*What is needed*.
Using the exact wording, repeat every line of the material.

*Data shown*.
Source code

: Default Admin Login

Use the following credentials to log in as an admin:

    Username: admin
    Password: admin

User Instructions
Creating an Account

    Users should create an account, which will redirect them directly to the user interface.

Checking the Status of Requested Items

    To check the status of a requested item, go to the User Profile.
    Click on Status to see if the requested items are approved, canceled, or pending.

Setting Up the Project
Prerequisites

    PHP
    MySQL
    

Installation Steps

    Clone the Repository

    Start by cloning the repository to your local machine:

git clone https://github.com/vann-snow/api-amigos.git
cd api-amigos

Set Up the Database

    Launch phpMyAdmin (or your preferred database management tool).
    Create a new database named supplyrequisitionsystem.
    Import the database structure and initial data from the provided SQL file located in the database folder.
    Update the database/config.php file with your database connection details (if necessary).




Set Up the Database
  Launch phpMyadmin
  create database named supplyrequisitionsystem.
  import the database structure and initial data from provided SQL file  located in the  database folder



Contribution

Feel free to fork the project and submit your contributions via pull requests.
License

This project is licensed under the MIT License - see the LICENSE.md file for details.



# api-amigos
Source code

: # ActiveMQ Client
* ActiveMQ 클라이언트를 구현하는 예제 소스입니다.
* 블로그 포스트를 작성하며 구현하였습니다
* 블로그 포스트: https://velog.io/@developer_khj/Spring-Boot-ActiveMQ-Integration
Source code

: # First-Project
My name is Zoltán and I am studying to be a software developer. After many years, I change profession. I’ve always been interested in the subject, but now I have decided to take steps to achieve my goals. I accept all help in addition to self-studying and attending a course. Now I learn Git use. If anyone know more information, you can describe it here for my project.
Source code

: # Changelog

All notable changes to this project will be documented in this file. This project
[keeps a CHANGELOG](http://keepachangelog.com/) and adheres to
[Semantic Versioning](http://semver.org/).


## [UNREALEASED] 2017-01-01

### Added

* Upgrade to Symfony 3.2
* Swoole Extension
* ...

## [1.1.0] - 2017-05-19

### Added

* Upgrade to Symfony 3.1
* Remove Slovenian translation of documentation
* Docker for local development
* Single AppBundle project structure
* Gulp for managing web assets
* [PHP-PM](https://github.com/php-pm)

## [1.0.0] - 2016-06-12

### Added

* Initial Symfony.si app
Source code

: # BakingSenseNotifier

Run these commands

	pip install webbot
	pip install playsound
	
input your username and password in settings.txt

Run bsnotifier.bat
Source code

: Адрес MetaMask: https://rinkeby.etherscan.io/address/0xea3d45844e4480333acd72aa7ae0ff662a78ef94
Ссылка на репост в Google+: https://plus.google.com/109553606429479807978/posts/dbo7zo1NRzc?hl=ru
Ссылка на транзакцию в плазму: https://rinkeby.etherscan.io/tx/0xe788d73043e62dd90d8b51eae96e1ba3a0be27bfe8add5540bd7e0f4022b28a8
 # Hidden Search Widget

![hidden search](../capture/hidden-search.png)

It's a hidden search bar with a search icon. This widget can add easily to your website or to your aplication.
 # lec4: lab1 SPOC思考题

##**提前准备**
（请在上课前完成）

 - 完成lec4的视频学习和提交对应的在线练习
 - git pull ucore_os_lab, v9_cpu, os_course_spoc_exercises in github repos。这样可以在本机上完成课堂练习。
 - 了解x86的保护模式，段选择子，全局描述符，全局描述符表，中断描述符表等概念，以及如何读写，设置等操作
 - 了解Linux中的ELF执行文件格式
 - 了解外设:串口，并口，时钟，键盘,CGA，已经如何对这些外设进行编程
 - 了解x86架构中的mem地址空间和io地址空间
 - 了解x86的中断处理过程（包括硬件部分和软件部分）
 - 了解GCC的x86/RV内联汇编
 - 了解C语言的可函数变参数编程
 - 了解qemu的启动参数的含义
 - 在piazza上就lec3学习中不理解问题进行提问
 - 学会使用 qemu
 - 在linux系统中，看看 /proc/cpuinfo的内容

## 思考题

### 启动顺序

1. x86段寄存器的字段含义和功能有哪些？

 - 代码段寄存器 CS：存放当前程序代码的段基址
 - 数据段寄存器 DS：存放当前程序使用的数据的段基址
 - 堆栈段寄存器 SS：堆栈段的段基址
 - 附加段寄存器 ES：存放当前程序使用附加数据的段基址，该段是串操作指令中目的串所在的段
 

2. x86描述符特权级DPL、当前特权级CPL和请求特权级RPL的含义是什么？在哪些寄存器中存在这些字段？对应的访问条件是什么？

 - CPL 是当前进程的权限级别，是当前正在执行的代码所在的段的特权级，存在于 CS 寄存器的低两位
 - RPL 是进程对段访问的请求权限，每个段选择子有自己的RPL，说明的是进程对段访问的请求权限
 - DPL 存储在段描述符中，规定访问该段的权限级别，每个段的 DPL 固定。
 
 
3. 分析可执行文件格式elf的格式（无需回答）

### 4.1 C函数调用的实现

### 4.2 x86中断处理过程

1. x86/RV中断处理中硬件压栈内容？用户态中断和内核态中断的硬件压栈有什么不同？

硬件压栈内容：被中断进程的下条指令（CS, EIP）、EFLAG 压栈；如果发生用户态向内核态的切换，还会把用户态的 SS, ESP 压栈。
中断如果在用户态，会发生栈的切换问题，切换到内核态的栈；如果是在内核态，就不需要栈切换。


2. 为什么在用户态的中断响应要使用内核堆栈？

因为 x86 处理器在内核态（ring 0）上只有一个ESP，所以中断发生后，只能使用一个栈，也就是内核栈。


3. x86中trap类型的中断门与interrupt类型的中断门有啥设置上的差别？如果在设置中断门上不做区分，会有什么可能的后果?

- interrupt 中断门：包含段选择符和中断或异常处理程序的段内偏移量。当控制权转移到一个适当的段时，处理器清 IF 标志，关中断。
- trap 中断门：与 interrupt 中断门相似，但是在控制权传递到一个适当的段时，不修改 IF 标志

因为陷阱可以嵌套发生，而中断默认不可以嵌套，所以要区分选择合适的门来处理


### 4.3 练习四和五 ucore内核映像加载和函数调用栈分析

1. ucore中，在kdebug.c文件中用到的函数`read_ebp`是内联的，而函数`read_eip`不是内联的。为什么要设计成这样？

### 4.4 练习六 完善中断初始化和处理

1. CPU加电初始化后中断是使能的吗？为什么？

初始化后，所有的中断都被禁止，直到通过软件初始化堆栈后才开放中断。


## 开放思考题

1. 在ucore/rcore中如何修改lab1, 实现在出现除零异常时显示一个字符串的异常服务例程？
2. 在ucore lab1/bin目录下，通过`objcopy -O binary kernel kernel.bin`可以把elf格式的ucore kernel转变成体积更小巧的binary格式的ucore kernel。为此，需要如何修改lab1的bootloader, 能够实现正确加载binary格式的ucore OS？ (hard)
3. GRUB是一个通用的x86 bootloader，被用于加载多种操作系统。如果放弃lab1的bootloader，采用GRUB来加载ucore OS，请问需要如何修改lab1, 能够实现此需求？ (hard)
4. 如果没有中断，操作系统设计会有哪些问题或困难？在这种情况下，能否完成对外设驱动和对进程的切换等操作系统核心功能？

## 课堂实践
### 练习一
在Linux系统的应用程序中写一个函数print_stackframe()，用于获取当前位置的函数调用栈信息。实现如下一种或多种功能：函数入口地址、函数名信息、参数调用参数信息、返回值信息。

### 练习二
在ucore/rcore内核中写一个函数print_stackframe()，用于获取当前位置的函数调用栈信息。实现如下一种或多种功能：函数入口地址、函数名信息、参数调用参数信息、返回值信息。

*Exercise response*.
Source code

: Default Admin Login

Use the following credentials to log in as an admin:

    Username: admin
    Password: admin

User Instructions
Creating an Account

    Users should create an account, which will redirect them directly to the user interface.

Checking the Status of Requested Items

    To check the status of a requested item, go to the User Profile.
    Click on Status to see if the requested items are approved, canceled, or pending.

Setting Up the Project
Prerequisites

    PHP
    MySQL
    

Installation Steps

    Clone the Repository

    Start by cloning the repository to your local machine:

git clone https://github.com/vann-snow/api-amigos.git
cd api-amigos

Set Up the Database

    Launch phpMyAdmin (or your preferred database management tool).
    Create a new database named supplyrequisitionsystem.
    Import the database structure and initial data from the provided SQL file located in the database folder.
    Update the database/config.php file with your database connection details (if necessary).




Set Up the Database
  Launch phpMyadmin
  create database named supplyrequisitionsystem.
  import the database structure and initial data from provided SQL file  located in the  database folder



Contribution

Feel free to fork the project and submit your contributions via pull requests.
License

This project is licensed under the MIT License - see the LICENSE.md file for details.



# api-amigos
Source code

: # ActiveMQ Client
* ActiveMQ 클라이언트를 구현하는 예제 소스입니다.
* 블로그 포스트를 작성하며 구현하였습니다
* 블로그 포스트: https://velog.io/@developer_khj/Spring-Boot-ActiveMQ-Integration
Source code

: # First-Project
My name is Zoltán and I am studying to be a software developer. After many years, I change profession. I’ve always been interested in the subject, but now I have decided to take steps to achieve my goals. I accept all help in addition to self-studying and attending a course. Now I learn Git use. If anyone know more information, you can describe it here for my project.
Source code

: # Changelog

All notable changes to this project will be documented in this file. This project
[keeps a CHANGELOG](http://keepachangelog.com/) and adheres to
[Semantic Versioning](http://semver.org/).


## [UNREALEASED] 2017-01-01

### Added

* Upgrade to Symfony 3.2
* Swoole Extension
* ...

## [1.1.0] - 2017-05-19

### Added

* Upgrade to Symfony 3.1
* Remove Slovenian translation of documentation
* Docker for local development
* Single AppBundle project structure
* Gulp for managing web assets
* [PHP-PM](https://github.com/php-pm)

## [1.0.0] - 2016-06-12

### Added

* Initial Symfony.si app
Source code

: # BakingSenseNotifier

Run these commands

	pip install webbot
	pip install playsound
	
input your username and password in settings.txt

Run bsnotifier.bat
Source code

: Адрес MetaMask: https://rinkeby.etherscan.io/address/0xea3d45844e4480333acd72aa7ae0ff662a78ef94
Ссылка на репост в Google+: https://plus.google.com/109553606429479807978/posts/dbo7zo1NRzc?hl=ru
Ссылка на транзакцию в плазму: https://rinkeby.etherscan.io/tx/0xe788d73043e62dd90d8b51eae96e1ba3a0be27bfe8add5540bd7e0f4022b28a8
 # Hidden Search Widget

![hidden search](../capture/hidden-search.png)

It's a hidden search bar with a search icon. This widget can add easily to your website or to your aplication.
 # lec4: lab1 SPOC思考题

##**提前准备**
（请在上课前完成）

 - 完成lec4的视频学习和提交对应的在线练习
 - git pull ucore_os_lab, v9_cpu, os_course_spoc_exercises in github repos。这样可以在本机上完成课堂练习。
 - 了解x86的保护模式，段选择子，全局描述符，全局描述符表，中断描述符表等概念，以及如何读写，设置等操作
 - 了解Linux中的ELF执行文件格式
 - 了解外设:串口，并口，时钟，键盘,CGA，已经如何对这些外设进行编程
 - 了解x86架构中的mem地址空间和io地址空间
 - 了解x86的中断处理过程（包括硬件部分和软件部分）
 - 了解GCC的x86/RV内联汇编
 - 了解C语言的可函数变参数编程
 - 了解qemu的启动参数的含义
 - 在piazza上就lec3学习中不理解问题进行提问
 - 学会使用 qemu
 - 在linux系统中，看看 /proc/cpuinfo的内容

## 思考题

### 启动顺序

1. x86段寄存器的字段含义和功能有哪些？

 - 代码段寄存器 CS：存放当前程序代码的段基址
 - 数据段寄存器 DS：存放当前程序使用的数据的段基址
 - 堆栈段寄存器 SS：堆栈段的段基址
 - 附加段寄存器 ES：存放当前程序使用附加数据的段基址，该段是串操作指令中目的串所在的段
 

2. x86描述符特权级DPL、当前特权级CPL和请求特权级RPL的含义是什么？在哪些寄存器中存在这些字段？对应的访问条件是什么？

 - CPL 是当前进程的权限级别，是当前正在执行的代码所在的段的特权级，存在于 CS 寄存器的低两位
 - RPL 是进程对段访问的请求权限，每个段选择子有自己的RPL，说明的是进程对段访问的请求权限
 - DPL 存储在段描述符中，规定访问该段的权限级别，每个段的 DPL 固定。
 
 
3. 分析可执行文件格式elf的格式（无需回答）

### 4.1 C函数调用的实现

### 4.2 x86中断处理过程

1. x86/RV中断处理中硬件压栈内容？用户态中断和内核态中断的硬件压栈有什么不同？

硬件压栈内容：被中断进程的下条指令（CS, EIP）、EFLAG 压栈；如果发生用户态向内核态的切换，还会把用户态的 SS, ESP 压栈。
中断如果在用户态，会发生栈的切换问题，切换到内核态的栈；如果是在内核态，就不需要栈切换。


2. 为什么在用户态的中断响应要使用内核堆栈？

因为 x86 处理器在内核态（ring 0）上只有一个ESP，所以中断发生后，只能使用一个栈，也就是内核栈。


3. x86中trap类型的中断门与interrupt类型的中断门有啥设置上的差别？如果在设置中断门上不做区分，会有什么可能的后果?

- interrupt 中断门：包含段选择符和中断或异常处理程序的段内偏移量。当控制权转移到一个适当的段时，处理器清 IF 标志，关中断。
- trap 中断门：与 interrupt 中断门相似，但是在控制权传递到一个适当的段时，不修改 IF 标志

因为陷阱可以嵌套发生，而中断默认不可以嵌套，所以要区分选择合适的门来处理


### 4.3 练习四和五 ucore内核映像加载和函数调用栈分析

1. ucore中，在kdebug.c文件中用到的函数`read_ebp`是内联的，而函数`read_eip`不是内联的。为什么要设计成这样？

### 4.4 练习六 完善中断初始化和处理

1. CPU加电初始化后中断是使能的吗？为什么？

初始化后，所有的中断都被禁止，直到通过软件初始化堆栈后才开放中断。


## 开放思考题

1. 在ucore/rcore中如何修改lab1, 实现在出现除零异常时显示一个字符串的异常服务例程？
2. 在ucore lab1/bin目录下，通过`objcopy -O binary kernel kernel.bin`可以把elf格式的ucore kernel转变成体积更小巧的binary格式的ucore kernel。为此，需要如何修改lab1的bootloader, 能够实现正确加载binary格式的ucore OS？ (hard)
3. GRUB是一个通用的x86 bootloader，被用于加载多种操作系统。如果放弃lab1的bootloader，采用GRUB来加载ucore OS，请问需要如何修改lab1, 能够实现此需求？ (hard)
4. 如果没有中断，操作系统设计会有哪些问题或困难？在这种情况下，能否完成对外设驱动和对进程的切换等操作系统核心功能？

## 课堂实践
### 练习一
在Linux系统的应用程序中写一个函数print_stackframe()，用于获取当前位置的函数调用栈信息。实现如下一种或多种功能：函数入口地址、函数名信息、参数调用参数信息、返回值信息。

### 练习二
在ucore/rcore内核中写一个函数print_stackframe()，用于获取当前位置的函数调用栈信息。实现如下一种或多种功能：函数入口地址、函数名信息、参数调用参数信息、返回值信息。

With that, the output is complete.